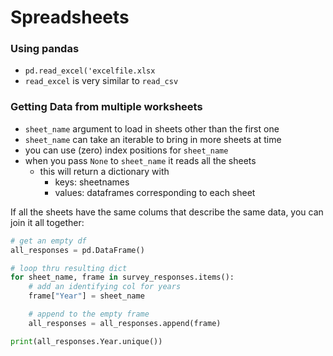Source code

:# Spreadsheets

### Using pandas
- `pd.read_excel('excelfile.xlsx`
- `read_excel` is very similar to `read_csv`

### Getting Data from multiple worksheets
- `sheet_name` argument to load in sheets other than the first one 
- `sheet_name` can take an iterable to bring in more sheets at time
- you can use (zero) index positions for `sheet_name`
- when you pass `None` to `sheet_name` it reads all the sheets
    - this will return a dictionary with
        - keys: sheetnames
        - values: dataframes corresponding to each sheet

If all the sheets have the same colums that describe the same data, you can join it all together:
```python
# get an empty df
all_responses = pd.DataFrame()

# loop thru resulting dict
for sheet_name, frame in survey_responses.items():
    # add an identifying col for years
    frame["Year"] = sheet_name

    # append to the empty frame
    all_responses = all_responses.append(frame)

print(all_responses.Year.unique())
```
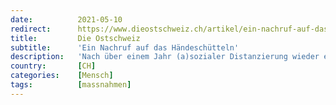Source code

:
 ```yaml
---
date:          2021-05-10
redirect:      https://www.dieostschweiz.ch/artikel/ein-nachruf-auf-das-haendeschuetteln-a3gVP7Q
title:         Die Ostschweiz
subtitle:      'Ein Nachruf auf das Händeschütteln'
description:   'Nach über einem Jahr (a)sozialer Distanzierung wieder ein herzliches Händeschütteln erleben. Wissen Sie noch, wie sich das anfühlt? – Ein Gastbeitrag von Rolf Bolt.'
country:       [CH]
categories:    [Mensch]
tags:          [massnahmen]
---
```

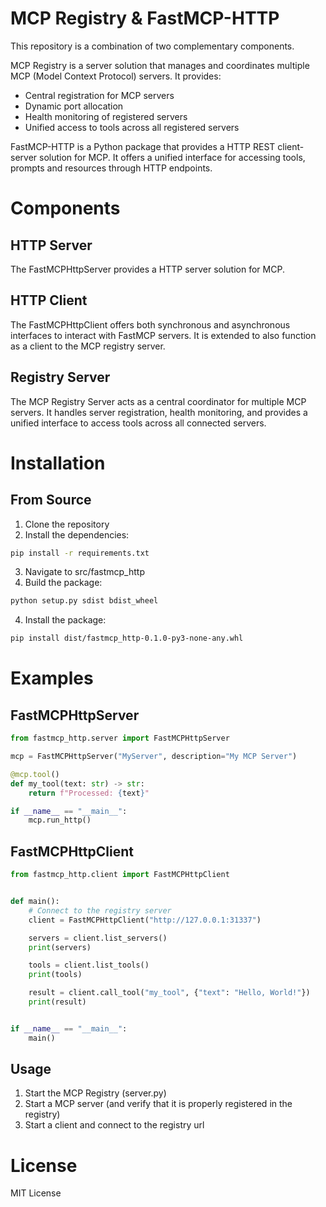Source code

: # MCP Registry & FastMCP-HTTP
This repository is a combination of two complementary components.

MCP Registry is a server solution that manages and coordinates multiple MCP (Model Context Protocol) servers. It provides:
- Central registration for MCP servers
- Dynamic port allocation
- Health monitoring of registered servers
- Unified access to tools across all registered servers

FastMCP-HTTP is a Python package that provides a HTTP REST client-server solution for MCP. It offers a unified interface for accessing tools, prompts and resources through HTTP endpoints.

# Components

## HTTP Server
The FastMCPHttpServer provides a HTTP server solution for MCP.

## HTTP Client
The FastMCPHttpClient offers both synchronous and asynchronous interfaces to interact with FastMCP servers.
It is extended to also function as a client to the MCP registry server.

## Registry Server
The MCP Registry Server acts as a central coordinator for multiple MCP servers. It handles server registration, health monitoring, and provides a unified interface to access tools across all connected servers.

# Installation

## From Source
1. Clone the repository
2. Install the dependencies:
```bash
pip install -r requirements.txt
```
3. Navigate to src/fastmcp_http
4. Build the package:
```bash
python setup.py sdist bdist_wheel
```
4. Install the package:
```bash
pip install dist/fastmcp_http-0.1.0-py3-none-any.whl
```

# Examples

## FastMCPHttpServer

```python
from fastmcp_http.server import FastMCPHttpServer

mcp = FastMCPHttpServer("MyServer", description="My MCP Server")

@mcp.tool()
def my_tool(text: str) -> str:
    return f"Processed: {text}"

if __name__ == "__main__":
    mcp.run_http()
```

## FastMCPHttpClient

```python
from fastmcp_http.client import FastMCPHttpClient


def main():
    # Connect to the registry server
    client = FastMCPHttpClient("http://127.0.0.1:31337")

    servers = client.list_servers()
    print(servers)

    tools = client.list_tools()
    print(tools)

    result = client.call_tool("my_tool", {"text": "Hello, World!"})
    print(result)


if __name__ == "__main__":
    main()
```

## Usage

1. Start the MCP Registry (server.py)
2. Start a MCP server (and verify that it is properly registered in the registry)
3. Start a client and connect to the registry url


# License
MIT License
==
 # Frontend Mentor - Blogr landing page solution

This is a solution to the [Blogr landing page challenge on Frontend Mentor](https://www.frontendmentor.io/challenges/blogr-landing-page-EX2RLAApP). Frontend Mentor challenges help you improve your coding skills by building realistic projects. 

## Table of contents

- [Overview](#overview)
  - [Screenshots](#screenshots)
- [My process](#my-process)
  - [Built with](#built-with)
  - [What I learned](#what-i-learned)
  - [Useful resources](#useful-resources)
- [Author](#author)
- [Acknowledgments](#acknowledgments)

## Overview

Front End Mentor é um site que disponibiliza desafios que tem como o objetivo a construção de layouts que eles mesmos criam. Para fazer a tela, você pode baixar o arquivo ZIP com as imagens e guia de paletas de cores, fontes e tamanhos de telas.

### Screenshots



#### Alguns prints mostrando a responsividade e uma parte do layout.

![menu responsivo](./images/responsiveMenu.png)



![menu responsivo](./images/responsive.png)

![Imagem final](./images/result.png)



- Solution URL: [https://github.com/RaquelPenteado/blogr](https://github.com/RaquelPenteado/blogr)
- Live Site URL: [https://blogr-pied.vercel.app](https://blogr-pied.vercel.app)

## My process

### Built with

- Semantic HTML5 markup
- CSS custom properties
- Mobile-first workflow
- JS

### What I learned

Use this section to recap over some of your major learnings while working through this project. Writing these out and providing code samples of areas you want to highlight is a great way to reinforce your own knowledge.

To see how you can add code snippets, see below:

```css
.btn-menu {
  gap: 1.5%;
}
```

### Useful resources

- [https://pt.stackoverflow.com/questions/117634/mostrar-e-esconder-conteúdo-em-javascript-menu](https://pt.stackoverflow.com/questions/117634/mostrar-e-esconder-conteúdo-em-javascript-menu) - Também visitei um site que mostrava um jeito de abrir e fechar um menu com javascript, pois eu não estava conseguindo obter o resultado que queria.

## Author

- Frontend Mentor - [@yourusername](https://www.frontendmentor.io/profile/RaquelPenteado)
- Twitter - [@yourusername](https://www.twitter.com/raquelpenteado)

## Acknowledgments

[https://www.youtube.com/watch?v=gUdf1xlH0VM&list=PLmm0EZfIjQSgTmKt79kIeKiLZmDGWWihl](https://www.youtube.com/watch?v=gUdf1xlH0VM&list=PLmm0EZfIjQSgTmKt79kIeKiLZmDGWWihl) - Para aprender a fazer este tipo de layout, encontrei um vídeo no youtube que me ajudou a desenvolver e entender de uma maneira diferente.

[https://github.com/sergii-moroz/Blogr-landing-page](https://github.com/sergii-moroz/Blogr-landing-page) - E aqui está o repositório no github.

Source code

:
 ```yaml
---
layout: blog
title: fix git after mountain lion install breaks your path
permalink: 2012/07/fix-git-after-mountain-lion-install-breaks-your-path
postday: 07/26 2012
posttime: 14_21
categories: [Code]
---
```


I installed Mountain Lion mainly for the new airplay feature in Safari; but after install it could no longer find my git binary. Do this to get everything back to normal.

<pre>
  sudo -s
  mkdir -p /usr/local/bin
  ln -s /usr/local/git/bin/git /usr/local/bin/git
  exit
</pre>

THE TASK:
Report how many lines in the data above contain "description", without any other words.

TASK SOLUTION:
2